The August 2022 bi-partisan CHIPS Act was established to boost U.S. competitiveness, innovation and national security in the semiconductor industry, Integra says.

As part of the $52.7 billion, the CHIPS Act will award $39 billion to U.S. companies in competitive grants to manufacturers to finance construction, expansion and modernization of facilities and equipment. A state and local incentive package is needed to apply for CHIPS funding.

According to Integra, the jobs and capital investment over the first five years are the beginning of long-term expansion plans.

Gov. Laura Kelly is pictured with everyone who has had a hand in the announcement that Integra Technologies is bringing a semiconductor manufacturing plant to Wichita. (Courtesy: Kansas Office of the Governor)

“We have done extensive planning for this expansion because we anticipated the increasing need for our services,” Robinson said. “With Kansas’ and the Wichita region’s support, we have the thorough plans, long-term experience and proven record to grow our country’s share of this important market.”

Local and regional partnerships and support are also critical for a CHIPS for America application, including in workforce development, Integra says.

Robinson said that Integra has been working with the Workforce Alliance of South Central Kansas on a workforce outreach and training plan, closely coordinated with support from the Kansas Board of Regents, including every university and technical college in the state.

“The Wichita region and Kansas have collaborated on robust workforce planning and support for this effort,” Robinson said. “Our collective plan is especially focused on working with community partners to provide outreach and training paths for individuals and groups that may have barriers to employment. We are grateful to the partners in the Wichita area and Kansas because we have the talent infrastructure and partnerships to provide the world-class training and opportunities to grow and recruit this workforce, building the jobs of tomorrow.”

Integra’s expansion includes a wide range of positions, with a significant percentage of entry-level jobs requiring a high school diploma or GED equivalent with training opportunities.
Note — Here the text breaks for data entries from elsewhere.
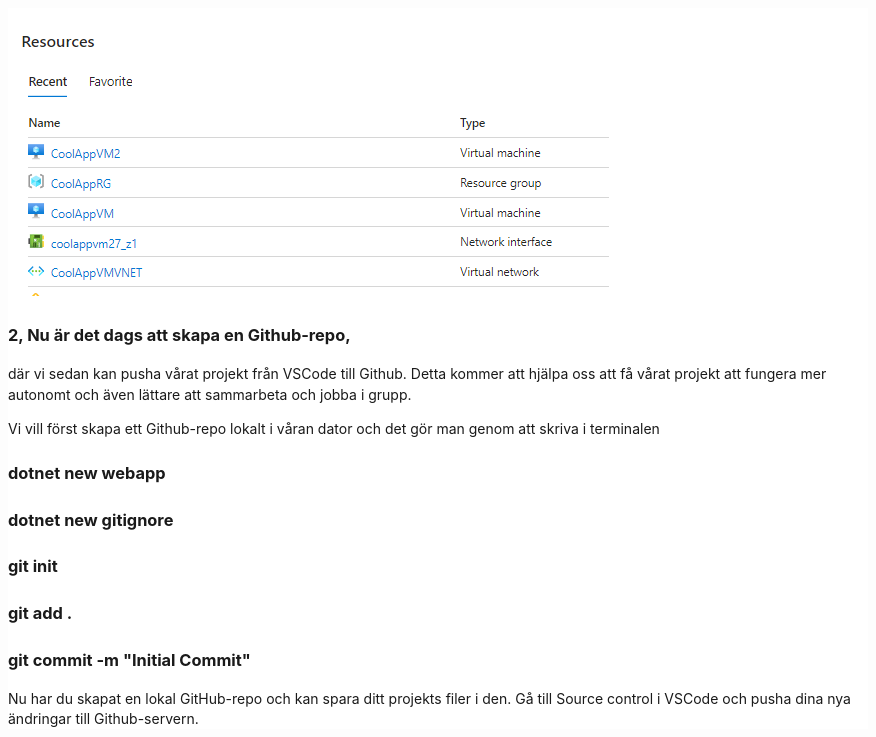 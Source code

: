 ![alt text](image-3.png)

### 2, Nu är det dags att skapa en Github-repo,
 där vi sedan kan pusha vårat projekt från VSCode till Github. Detta kommer att hjälpa oss att få vårat projekt att fungera mer autonomt och även lättare att sammarbeta och jobba i grupp.

 Vi vill först skapa ett Github-repo lokalt i våran dator och det gör man genom att skriva i terminalen

 ### dotnet new webapp 
 
 ### dotnet new gitignore

 ### git init

 ### git add .
 
 ### git commit -m "Initial Commit"

 Nu har du skapat en lokal GitHub-repo och kan spara ditt projekts filer i den. 
 Gå till Source control i VSCode och pusha dina nya ändringar till Github-servern.
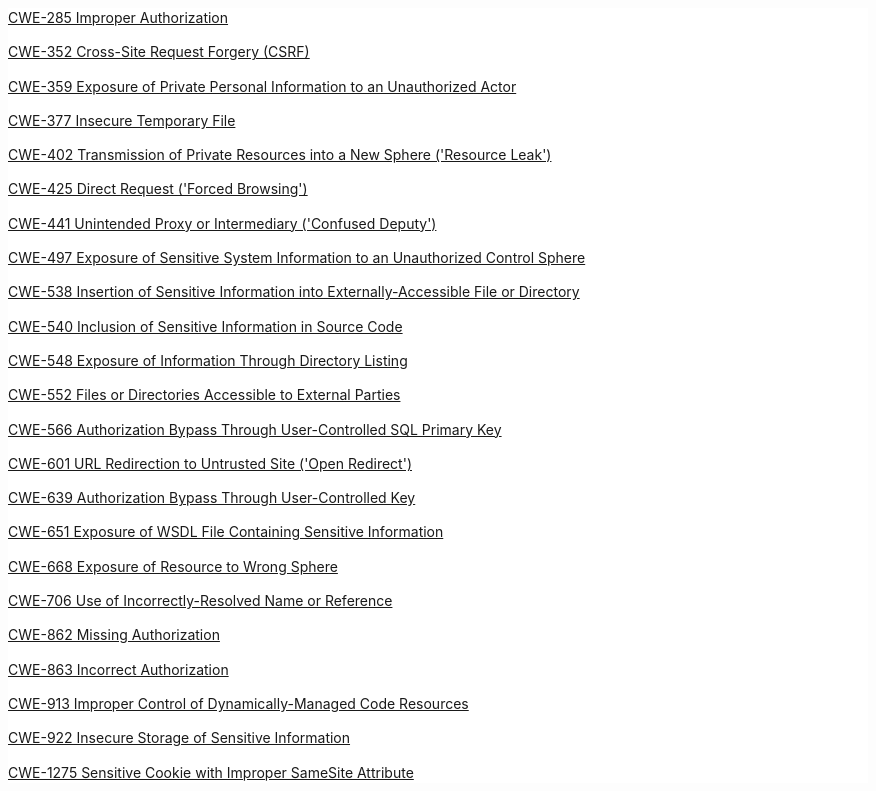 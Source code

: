 [CWE-285 Improper Authorization](https://cwe.mitre.org/data/definitions/285.html)

[CWE-352 Cross-Site Request Forgery (CSRF)](https://cwe.mitre.org/data/definitions/352.html)

[CWE-359 Exposure of Private Personal Information to an Unauthorized Actor](https://cwe.mitre.org/data/definitions/359.html)

[CWE-377 Insecure Temporary File](https://cwe.mitre.org/data/definitions/377.html)

[CWE-402 Transmission of Private Resources into a New Sphere ('Resource Leak')](https://cwe.mitre.org/data/definitions/402.html)

[CWE-425 Direct Request ('Forced Browsing')](https://cwe.mitre.org/data/definitions/425.html)

[CWE-441 Unintended Proxy or Intermediary ('Confused Deputy')](https://cwe.mitre.org/data/definitions/441.html)

[CWE-497 Exposure of Sensitive System Information to an Unauthorized Control Sphere](https://cwe.mitre.org/data/definitions/497.html)

[CWE-538 Insertion of Sensitive Information into Externally-Accessible File or Directory](https://cwe.mitre.org/data/definitions/538.html)

[CWE-540 Inclusion of Sensitive Information in Source Code](https://cwe.mitre.org/data/definitions/540.html)

[CWE-548 Exposure of Information Through Directory Listing](https://cwe.mitre.org/data/definitions/548.html)

[CWE-552 Files or Directories Accessible to External Parties](https://cwe.mitre.org/data/definitions/552.html)

[CWE-566 Authorization Bypass Through User-Controlled SQL Primary Key](https://cwe.mitre.org/data/definitions/566.html)

[CWE-601 URL Redirection to Untrusted Site ('Open Redirect')](https://cwe.mitre.org/data/definitions/601.html)

[CWE-639 Authorization Bypass Through User-Controlled Key](https://cwe.mitre.org/data/definitions/639.html)

[CWE-651 Exposure of WSDL File Containing Sensitive Information](https://cwe.mitre.org/data/definitions/651.html)

[CWE-668 Exposure of Resource to Wrong Sphere](https://cwe.mitre.org/data/definitions/668.html)

[CWE-706 Use of Incorrectly-Resolved Name or Reference](https://cwe.mitre.org/data/definitions/706.html)

[CWE-862 Missing Authorization](https://cwe.mitre.org/data/definitions/862.html)

[CWE-863 Incorrect Authorization](https://cwe.mitre.org/data/definitions/863.html)

[CWE-913 Improper Control of Dynamically-Managed Code Resources](https://cwe.mitre.org/data/definitions/913.html)

[CWE-922 Insecure Storage of Sensitive Information](https://cwe.mitre.org/data/definitions/922.html)

[CWE-1275 Sensitive Cookie with Improper SameSite Attribute](https://cwe.mitre.org/data/definitions/1275.html)

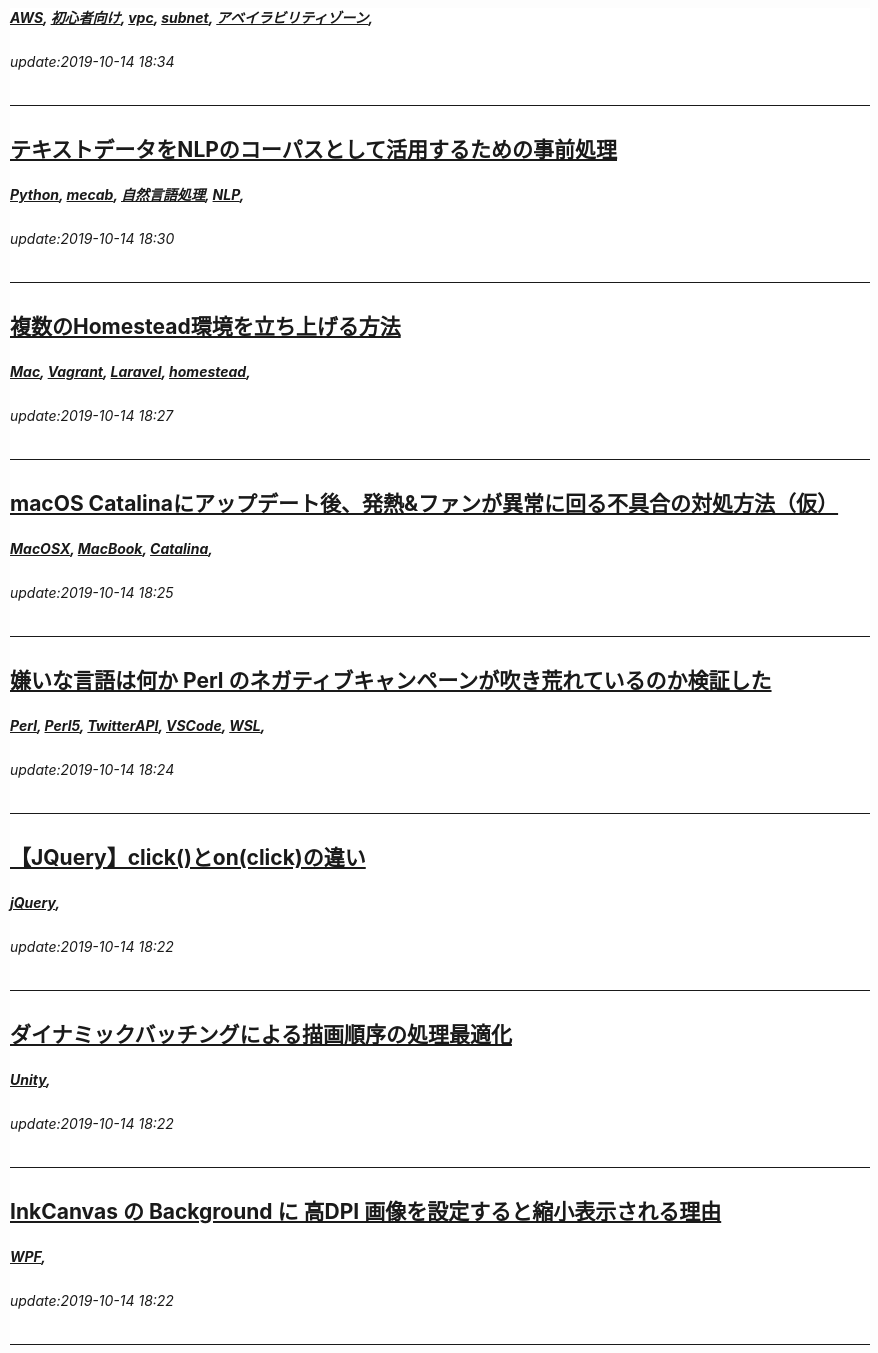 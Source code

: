 ##### [AWS](https://qiita.com/tags/AWS), [初心者向け](https://qiita.com/tags/初心者向け), [vpc](https://qiita.com/tags/vpc), [subnet](https://qiita.com/tags/subnet), [アベイラビリティゾーン](https://qiita.com/tags/アベイラビリティゾーン), 
###### update:2019-10-14 18:34
---
## [テキストデータをNLPのコーパスとして活用するための事前処理](https://qiita.com/atsushieee/items/d002a27b8f1e270e28c8)
##### [Python](https://qiita.com/tags/Python), [mecab](https://qiita.com/tags/mecab), [自然言語処理](https://qiita.com/tags/自然言語処理), [NLP](https://qiita.com/tags/NLP), 
###### update:2019-10-14 18:30
---
## [複数のHomestead環境を立ち上げる方法](https://qiita.com/kenkubomi/items/2e848edf2bb68d33c767)
##### [Mac](https://qiita.com/tags/Mac), [Vagrant](https://qiita.com/tags/Vagrant), [Laravel](https://qiita.com/tags/Laravel), [homestead](https://qiita.com/tags/homestead), 
###### update:2019-10-14 18:27
---
## [macOS Catalinaにアップデート後、発熱&ファンが異常に回る不具合の対処方法（仮）](https://qiita.com/Sak1361/items/cd9ac41ca8907bef80b0)
##### [MacOSX](https://qiita.com/tags/MacOSX), [MacBook](https://qiita.com/tags/MacBook), [Catalina](https://qiita.com/tags/Catalina), 
###### update:2019-10-14 18:25
---
## [嫌いな言語は何か Perl のネガティブキャンペーンが吹き荒れているのか検証した](https://qiita.com/Dameppoi/items/c7ee43485cdc7b9df23d)
##### [Perl](https://qiita.com/tags/Perl), [Perl5](https://qiita.com/tags/Perl5), [TwitterAPI](https://qiita.com/tags/TwitterAPI), [VSCode](https://qiita.com/tags/VSCode), [WSL](https://qiita.com/tags/WSL), 
###### update:2019-10-14 18:24
---
## [【JQuery】click()とon(click)の違い](https://qiita.com/kota_sho/items/22279a44499aebd7b49a)
##### [jQuery](https://qiita.com/tags/jQuery), 
###### update:2019-10-14 18:22
---
## [ダイナミックバッチングによる描画順序の処理最適化](https://qiita.com/growsic/items/853b7114adb785a735d7)
##### [Unity](https://qiita.com/tags/Unity), 
###### update:2019-10-14 18:22
---
## [InkCanvas の Background に 高DPI 画像を設定すると縮小表示される理由](https://qiita.com/ymatsukawa/items/ac09d9359e3128c0c2fb)
##### [WPF](https://qiita.com/tags/WPF), 
###### update:2019-10-14 18:22
--- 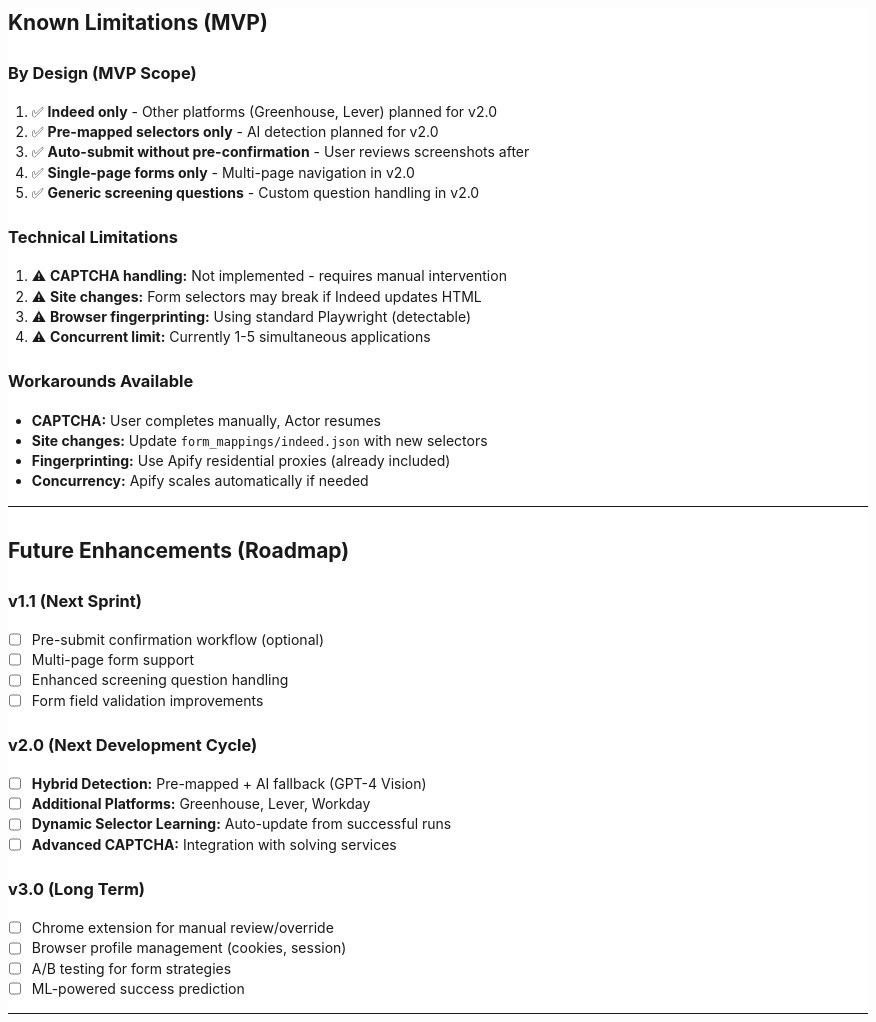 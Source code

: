 ## Known Limitations (MVP)

### By Design (MVP Scope)

1. ✅ **Indeed only** - Other platforms (Greenhouse, Lever) planned for v2.0
2. ✅ **Pre-mapped selectors only** - AI detection planned for v2.0
3. ✅ **Auto-submit without pre-confirmation** - User reviews screenshots after
4. ✅ **Single-page forms only** - Multi-page navigation in v2.0
5. ✅ **Generic screening questions** - Custom question handling in v2.0

### Technical Limitations

1. ⚠️ **CAPTCHA handling:** Not implemented - requires manual intervention
2. ⚠️ **Site changes:** Form selectors may break if Indeed updates HTML
3. ⚠️ **Browser fingerprinting:** Using standard Playwright (detectable)
4. ⚠️ **Concurrent limit:** Currently 1-5 simultaneous applications

### Workarounds Available

- **CAPTCHA:** User completes manually, Actor resumes
- **Site changes:** Update `form_mappings/indeed.json` with new selectors
- **Fingerprinting:** Use Apify residential proxies (already included)
- **Concurrency:** Apify scales automatically if needed

---

## Future Enhancements (Roadmap)

### v1.1 (Next Sprint)

- [ ] Pre-submit confirmation workflow (optional)
- [ ] Multi-page form support
- [ ] Enhanced screening question handling
- [ ] Form field validation improvements

### v2.0 (Next Development Cycle)

- [ ] **Hybrid Detection:** Pre-mapped + AI fallback (GPT-4 Vision)
- [ ] **Additional Platforms:** Greenhouse, Lever, Workday
- [ ] **Dynamic Selector Learning:** Auto-update from successful runs
- [ ] **Advanced CAPTCHA:** Integration with solving services

### v3.0 (Long Term)

- [ ] Chrome extension for manual review/override
- [ ] Browser profile management (cookies, session)
- [ ] A/B testing for form strategies
- [ ] ML-powered success prediction

---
The company says it will be hiring engineers, technical positions, and all the professional positions required for expanding its corporate headquarters, including sales, human resources, finance and more.

“This catalytic opportunity is especially exciting because it provides for a local, proven, employee-owned company to increase our nation’s competitiveness and security,” said Greater Wichita Partnership President Jeff Fluhr. “It also continues to strengthen and build depth in the Wichita region’s leadership in advanced manufacturing, including in semiconductors, while providing training and development opportunities for the vast expertise our talent has in this area.”

Robinson said the company expects to be able to announce the location within the Wichita region soon, pending a review of technical and site details related to properties under final consideration.

“We are analyzing the final aspects of our space needs for this state-of-the-art solar-powered facility, and as soon as we’ve finished the last analysis, we will announce the site and begin working on the next step in the process to work with local leadership on the support needed for the CHIPS application,” Robinson said.